Penyuluhan mengenai DM dan pengelolaannya memegang peranan penting
untuk meningkatkan kepatuhan pasien untuk berobat.
Sistem rujukan yang baik akan sangat mendukung pelayanan kesehatan
primer yang merupakan ujung tombak pengelolaan DM. Melalui langkah-
langkah yang disebutkan di atas diharapkan dapat diperoleh hasil yang
optimal, apalagi bila ditunjang pula dengan adanya tata cara pengaobatan baku
yang akan menjadi pegangan bagi para pengelola.
Pencegahan Tersier
Kalau kemudian penyulit menahun DM ternyata terjadi juga, maka
pengelola harus berusaha mencegah terjadinya kecacatan lebih lanjut dan
merehabilitasi pasien sedini mungkin, sebelum kecacatan tersebut menetap.
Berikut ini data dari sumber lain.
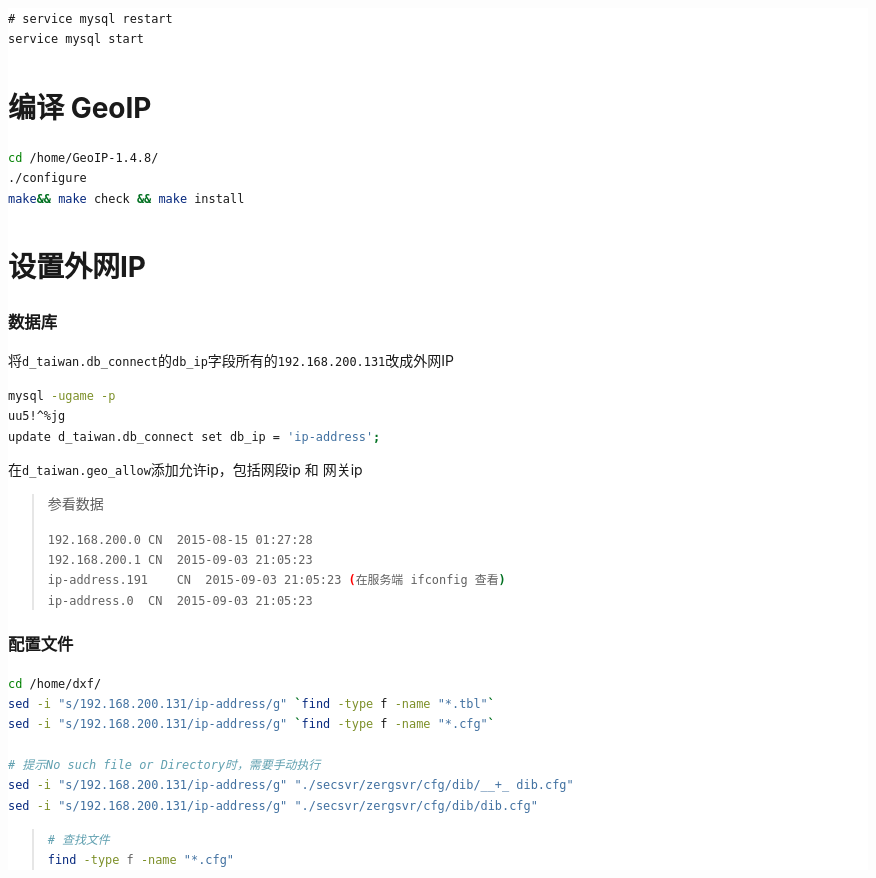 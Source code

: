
 ```
# service mysql restart
service mysql start
```



# 编译 GeoIP

```bash
cd /home/GeoIP-1.4.8/
./configure
make&& make check && make install
```

# 设置外网IP

### 数据库

将`d_taiwan.db_connect`的`db_ip`字段所有的`192.168.200.131`改成外网IP

```bash
mysql -ugame -p
uu5!^%jg
update d_taiwan.db_connect set db_ip = 'ip-address';
```

在`d_taiwan.geo_allow`添加允许ip，包括网段ip 和 网关ip

> 参看数据
>
> ```bash
> 192.168.200.0	CN	2015-08-15 01:27:28
> 192.168.200.1	CN	2015-09-03 21:05:23
> ip-address.191	CN	2015-09-03 21:05:23 (在服务端 ifconfig 查看)
> ip-address.0	CN	2015-09-03 21:05:23
> ```



### 配置文件

```bash
cd /home/dxf/
sed -i "s/192.168.200.131/ip-address/g" `find -type f -name "*.tbl"`
sed -i "s/192.168.200.131/ip-address/g" `find -type f -name "*.cfg"`

# 提示No such file or Directory时，需要手动执行
sed -i "s/192.168.200.131/ip-address/g" "./secsvr/zergsvr/cfg/dib/__+_ dib.cfg"
sed -i "s/192.168.200.131/ip-address/g" "./secsvr/zergsvr/cfg/dib/dib.cfg"
```



> ```bash
> # 查找文件
> find -type f -name "*.cfg"
> ```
Sebagai contoh aspirin dosis rendah (80-325 mg) dapat dianjurkan untuk
Page 31
diberikan secara rutin bagi pasien DM yang sudah mempunyai penyulit
makroangiopati.
Pelayanan kesehatan yang holistik dan terintegrasi antar disiplin terkait
sangat diperlukan, terutama di rumah sakit rujukan, baik dengan para ahli
sesama disiplin ilmu seperti ahli penyakit jantung dan ginjal, maupun para ahli
dari disiplin lain seperti dari bagian mata, bedah ortopedi, bedah vaskular,
radiologi, rehabilitasi medis, gizi, podiatri, dan lain sebagainya.
● Diabetes Mellitus dan Hipertensi
Indikasi pengobatan hipertensi pada DM tipe 2:
1. Bila TD sistolik >140 mmHg dan/atau TD diastolik >90 mmHg.
2. Hipertensi sistolik: TD sistolik >140 mmHg dan TD sistolik < 90 mmHg.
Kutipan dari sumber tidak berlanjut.